- [Exercise description]:
Wherever a line in the records below contains "nirfasterff", copy that line.

- [Records excerpted from a collection]:
──────────
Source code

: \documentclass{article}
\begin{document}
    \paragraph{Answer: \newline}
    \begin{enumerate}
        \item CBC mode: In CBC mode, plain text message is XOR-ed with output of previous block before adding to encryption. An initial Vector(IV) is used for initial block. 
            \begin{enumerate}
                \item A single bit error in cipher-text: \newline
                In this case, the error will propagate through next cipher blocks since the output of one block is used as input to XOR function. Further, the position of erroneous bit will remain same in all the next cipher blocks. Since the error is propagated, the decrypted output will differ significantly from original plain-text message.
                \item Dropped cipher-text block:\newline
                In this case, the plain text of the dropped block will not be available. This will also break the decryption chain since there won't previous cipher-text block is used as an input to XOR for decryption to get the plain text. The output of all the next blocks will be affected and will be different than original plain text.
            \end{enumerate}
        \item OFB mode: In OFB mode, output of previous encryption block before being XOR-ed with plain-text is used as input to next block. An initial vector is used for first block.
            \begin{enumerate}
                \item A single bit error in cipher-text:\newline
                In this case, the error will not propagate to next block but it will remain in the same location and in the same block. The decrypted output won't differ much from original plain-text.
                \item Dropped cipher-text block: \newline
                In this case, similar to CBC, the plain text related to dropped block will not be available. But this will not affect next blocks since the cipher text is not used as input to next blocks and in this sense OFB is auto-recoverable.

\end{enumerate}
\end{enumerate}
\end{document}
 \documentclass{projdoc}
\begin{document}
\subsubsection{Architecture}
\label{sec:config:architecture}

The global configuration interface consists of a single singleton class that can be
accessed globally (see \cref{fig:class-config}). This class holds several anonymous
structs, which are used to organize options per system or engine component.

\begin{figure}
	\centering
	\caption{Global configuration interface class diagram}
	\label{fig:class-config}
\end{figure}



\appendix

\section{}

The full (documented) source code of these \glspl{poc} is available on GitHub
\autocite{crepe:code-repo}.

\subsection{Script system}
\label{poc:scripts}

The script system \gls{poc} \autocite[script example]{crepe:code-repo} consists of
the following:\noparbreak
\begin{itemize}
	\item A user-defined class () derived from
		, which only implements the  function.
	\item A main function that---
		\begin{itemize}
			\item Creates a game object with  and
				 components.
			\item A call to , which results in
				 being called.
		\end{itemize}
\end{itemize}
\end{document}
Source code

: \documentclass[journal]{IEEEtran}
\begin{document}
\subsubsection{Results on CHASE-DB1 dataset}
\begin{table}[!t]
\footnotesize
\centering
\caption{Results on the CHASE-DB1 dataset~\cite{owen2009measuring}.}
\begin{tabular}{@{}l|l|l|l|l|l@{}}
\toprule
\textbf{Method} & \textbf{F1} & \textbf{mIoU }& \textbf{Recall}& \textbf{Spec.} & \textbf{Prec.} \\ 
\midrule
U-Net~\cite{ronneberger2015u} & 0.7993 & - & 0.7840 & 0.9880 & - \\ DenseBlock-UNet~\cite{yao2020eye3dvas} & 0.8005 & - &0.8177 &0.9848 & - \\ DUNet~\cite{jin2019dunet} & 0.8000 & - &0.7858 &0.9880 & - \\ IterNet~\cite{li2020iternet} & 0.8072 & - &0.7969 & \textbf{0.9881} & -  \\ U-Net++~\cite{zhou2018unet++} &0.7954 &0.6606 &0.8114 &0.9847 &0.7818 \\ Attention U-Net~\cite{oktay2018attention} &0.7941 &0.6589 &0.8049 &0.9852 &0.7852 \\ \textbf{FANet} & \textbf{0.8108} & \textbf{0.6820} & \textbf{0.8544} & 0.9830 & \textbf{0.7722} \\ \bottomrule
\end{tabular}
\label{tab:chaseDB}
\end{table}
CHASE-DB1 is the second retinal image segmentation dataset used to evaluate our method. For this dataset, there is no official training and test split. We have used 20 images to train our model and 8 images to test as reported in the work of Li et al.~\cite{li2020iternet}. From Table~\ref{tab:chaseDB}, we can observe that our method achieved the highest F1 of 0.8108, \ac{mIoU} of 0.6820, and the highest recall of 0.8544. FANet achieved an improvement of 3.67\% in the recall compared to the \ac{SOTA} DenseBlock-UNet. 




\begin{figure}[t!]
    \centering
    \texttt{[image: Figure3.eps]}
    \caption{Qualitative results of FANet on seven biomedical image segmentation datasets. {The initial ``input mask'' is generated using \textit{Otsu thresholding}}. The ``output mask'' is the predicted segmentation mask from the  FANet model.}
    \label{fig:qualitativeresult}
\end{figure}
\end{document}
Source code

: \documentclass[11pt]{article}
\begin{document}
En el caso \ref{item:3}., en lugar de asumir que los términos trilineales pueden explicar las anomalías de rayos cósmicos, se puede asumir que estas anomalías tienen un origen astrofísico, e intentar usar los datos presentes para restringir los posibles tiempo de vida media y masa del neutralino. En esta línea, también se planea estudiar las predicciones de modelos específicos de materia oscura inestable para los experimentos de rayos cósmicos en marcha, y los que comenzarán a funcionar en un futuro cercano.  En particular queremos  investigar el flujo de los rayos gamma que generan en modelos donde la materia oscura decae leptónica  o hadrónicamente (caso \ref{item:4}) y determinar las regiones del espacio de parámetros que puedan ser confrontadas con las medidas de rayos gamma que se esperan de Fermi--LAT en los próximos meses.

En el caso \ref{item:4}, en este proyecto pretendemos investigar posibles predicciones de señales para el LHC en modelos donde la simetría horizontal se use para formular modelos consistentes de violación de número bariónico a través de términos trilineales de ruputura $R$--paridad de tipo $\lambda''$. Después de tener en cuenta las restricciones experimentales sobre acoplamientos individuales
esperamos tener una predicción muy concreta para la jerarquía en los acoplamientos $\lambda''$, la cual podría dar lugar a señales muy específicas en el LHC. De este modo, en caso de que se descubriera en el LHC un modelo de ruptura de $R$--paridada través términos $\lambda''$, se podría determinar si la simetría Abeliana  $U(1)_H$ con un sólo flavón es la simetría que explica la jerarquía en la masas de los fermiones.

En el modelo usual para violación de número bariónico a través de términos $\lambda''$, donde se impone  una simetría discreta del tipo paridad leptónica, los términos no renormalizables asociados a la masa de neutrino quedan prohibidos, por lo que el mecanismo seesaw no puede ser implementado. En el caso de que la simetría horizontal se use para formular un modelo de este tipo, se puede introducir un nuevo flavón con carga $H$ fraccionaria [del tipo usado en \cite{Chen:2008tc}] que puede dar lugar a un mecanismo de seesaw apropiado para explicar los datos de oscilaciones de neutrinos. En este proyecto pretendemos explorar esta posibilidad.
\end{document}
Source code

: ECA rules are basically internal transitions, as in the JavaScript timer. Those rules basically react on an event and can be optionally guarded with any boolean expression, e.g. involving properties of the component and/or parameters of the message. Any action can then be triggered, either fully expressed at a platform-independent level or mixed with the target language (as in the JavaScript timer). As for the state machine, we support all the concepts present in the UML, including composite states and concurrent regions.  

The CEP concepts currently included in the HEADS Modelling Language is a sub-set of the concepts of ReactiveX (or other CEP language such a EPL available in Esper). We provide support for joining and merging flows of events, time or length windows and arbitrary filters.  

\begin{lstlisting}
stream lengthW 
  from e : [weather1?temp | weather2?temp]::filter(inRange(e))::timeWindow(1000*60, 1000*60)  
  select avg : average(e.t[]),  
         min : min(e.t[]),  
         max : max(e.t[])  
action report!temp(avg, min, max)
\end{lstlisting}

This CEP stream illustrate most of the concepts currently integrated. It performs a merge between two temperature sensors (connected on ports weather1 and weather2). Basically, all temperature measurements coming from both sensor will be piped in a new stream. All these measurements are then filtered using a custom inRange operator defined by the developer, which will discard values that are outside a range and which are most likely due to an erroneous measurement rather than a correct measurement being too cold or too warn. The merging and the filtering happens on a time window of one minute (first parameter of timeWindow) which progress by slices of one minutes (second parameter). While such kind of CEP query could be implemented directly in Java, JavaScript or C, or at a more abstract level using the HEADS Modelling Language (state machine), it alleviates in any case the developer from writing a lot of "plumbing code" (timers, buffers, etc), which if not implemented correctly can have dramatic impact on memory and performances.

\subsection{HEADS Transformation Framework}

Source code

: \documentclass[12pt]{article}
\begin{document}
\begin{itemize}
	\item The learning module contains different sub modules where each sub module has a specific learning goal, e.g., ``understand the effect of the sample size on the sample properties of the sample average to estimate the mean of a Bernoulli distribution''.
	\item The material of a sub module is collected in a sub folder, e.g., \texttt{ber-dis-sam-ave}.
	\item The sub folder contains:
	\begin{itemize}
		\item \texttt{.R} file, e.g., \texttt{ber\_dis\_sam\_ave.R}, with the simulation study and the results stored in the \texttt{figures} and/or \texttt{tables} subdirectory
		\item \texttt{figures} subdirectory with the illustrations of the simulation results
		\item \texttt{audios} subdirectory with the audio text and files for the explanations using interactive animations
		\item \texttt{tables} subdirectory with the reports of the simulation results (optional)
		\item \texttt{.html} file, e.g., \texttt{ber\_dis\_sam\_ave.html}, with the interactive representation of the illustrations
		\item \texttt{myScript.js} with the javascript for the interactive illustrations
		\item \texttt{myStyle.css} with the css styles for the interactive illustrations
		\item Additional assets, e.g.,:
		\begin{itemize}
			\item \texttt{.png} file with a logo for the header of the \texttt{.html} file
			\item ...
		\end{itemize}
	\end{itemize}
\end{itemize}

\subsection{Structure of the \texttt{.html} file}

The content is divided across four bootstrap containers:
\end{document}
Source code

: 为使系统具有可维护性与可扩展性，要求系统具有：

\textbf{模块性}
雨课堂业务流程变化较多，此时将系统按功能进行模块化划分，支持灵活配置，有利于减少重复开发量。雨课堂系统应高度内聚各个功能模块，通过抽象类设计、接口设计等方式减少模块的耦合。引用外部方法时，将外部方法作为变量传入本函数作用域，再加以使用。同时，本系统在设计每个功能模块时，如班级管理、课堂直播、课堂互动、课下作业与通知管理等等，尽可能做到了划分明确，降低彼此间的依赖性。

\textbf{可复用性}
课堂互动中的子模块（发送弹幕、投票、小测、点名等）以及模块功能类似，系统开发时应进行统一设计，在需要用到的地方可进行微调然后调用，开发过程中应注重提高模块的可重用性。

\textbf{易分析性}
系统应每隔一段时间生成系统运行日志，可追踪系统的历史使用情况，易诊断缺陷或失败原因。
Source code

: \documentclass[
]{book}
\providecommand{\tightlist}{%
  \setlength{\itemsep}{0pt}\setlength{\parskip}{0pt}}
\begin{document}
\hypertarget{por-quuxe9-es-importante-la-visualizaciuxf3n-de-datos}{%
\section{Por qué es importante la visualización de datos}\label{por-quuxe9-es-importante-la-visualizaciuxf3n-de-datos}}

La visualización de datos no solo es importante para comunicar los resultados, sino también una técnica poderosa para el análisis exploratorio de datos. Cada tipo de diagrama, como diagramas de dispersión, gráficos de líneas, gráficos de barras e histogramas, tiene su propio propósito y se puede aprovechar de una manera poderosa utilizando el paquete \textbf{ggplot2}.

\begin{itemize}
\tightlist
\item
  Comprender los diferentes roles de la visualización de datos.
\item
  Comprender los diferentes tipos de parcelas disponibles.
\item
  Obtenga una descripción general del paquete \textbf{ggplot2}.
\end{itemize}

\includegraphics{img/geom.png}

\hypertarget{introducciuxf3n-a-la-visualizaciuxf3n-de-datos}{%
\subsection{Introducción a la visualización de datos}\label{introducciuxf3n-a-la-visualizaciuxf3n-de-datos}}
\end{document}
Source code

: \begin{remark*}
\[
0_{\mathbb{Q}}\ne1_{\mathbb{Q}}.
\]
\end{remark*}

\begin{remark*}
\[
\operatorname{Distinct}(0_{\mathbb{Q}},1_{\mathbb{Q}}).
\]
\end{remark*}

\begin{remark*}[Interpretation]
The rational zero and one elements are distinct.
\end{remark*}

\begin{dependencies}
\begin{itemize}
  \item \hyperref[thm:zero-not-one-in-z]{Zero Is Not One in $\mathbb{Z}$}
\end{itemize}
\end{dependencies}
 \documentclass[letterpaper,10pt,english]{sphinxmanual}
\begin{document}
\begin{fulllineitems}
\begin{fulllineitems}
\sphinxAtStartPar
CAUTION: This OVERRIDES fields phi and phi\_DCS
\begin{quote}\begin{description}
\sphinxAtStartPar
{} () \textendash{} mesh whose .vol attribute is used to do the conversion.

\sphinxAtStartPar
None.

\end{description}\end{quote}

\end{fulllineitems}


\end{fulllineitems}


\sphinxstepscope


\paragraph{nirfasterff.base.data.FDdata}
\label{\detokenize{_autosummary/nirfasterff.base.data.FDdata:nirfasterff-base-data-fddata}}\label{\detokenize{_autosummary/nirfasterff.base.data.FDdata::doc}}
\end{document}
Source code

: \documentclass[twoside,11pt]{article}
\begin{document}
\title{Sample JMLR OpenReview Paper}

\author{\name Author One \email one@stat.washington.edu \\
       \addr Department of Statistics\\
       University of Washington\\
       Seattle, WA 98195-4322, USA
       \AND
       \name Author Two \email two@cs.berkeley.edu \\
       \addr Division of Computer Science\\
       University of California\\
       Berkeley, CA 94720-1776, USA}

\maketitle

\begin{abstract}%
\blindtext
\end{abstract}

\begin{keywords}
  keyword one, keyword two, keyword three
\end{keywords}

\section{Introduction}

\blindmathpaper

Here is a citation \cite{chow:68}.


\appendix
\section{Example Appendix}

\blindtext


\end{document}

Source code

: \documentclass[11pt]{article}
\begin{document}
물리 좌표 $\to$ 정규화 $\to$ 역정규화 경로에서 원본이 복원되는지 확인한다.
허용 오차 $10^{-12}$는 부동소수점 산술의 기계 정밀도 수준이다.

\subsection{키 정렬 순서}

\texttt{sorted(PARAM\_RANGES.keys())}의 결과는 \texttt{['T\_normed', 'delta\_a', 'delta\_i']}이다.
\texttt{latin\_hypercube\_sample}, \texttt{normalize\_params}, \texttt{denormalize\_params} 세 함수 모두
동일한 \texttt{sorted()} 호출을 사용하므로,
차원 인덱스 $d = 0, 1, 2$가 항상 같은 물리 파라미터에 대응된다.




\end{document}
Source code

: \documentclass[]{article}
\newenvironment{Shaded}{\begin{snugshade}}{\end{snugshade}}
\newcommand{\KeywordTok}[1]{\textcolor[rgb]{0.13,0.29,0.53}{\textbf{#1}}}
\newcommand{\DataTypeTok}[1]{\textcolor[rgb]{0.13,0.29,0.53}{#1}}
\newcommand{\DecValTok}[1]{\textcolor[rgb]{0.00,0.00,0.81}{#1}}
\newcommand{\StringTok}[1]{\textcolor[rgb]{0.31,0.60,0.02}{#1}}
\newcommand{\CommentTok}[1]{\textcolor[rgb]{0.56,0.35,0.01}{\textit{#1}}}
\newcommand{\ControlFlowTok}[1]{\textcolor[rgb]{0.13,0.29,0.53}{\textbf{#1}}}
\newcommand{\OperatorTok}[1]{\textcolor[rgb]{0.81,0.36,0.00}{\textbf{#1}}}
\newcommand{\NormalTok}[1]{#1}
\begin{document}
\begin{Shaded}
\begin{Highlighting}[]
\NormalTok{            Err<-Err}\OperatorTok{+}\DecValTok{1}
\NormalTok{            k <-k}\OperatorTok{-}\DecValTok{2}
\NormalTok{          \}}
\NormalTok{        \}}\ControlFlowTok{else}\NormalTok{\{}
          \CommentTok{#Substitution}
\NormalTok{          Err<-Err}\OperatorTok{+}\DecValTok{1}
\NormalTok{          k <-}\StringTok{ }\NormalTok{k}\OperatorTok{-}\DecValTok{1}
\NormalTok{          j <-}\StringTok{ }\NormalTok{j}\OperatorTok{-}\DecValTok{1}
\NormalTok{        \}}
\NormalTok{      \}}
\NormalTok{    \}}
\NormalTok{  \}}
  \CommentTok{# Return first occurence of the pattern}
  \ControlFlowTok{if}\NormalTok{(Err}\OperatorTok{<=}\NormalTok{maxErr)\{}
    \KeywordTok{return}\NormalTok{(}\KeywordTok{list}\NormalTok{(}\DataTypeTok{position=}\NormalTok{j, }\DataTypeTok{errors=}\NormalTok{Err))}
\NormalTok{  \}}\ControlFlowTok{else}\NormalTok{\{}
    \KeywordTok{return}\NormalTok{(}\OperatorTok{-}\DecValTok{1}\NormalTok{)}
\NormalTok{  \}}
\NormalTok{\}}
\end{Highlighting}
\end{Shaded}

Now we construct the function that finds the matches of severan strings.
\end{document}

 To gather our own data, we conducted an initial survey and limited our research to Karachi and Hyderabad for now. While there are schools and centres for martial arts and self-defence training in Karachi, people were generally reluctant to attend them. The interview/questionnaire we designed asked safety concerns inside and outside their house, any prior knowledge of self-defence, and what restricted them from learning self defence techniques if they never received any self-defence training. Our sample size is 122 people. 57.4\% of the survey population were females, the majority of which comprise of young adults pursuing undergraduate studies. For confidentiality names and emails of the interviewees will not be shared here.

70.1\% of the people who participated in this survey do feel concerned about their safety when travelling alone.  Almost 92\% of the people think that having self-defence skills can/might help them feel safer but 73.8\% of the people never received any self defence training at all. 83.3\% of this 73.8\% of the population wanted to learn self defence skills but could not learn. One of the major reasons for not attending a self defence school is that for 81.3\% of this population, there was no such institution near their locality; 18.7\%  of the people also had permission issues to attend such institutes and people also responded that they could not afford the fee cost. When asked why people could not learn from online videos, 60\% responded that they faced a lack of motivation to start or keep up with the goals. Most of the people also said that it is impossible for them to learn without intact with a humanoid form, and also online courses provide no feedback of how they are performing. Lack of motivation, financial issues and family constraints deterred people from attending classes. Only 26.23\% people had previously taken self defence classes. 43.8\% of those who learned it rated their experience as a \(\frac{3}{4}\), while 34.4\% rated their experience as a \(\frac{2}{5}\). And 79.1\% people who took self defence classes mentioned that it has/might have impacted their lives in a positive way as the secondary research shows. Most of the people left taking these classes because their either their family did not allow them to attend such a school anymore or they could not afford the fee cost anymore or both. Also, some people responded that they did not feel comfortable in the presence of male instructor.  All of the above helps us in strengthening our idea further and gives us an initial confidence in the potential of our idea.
──────────
- [Response to this exercise]:
\paragraph{nirfasterff.base.data.FDdata}
\label{\detokenize{_autosummary/nirfasterff.base.data.FDdata:nirfasterff-base-data-fddata}}\label{\detokenize{_autosummary/nirfasterff.base.data.FDdata::doc}}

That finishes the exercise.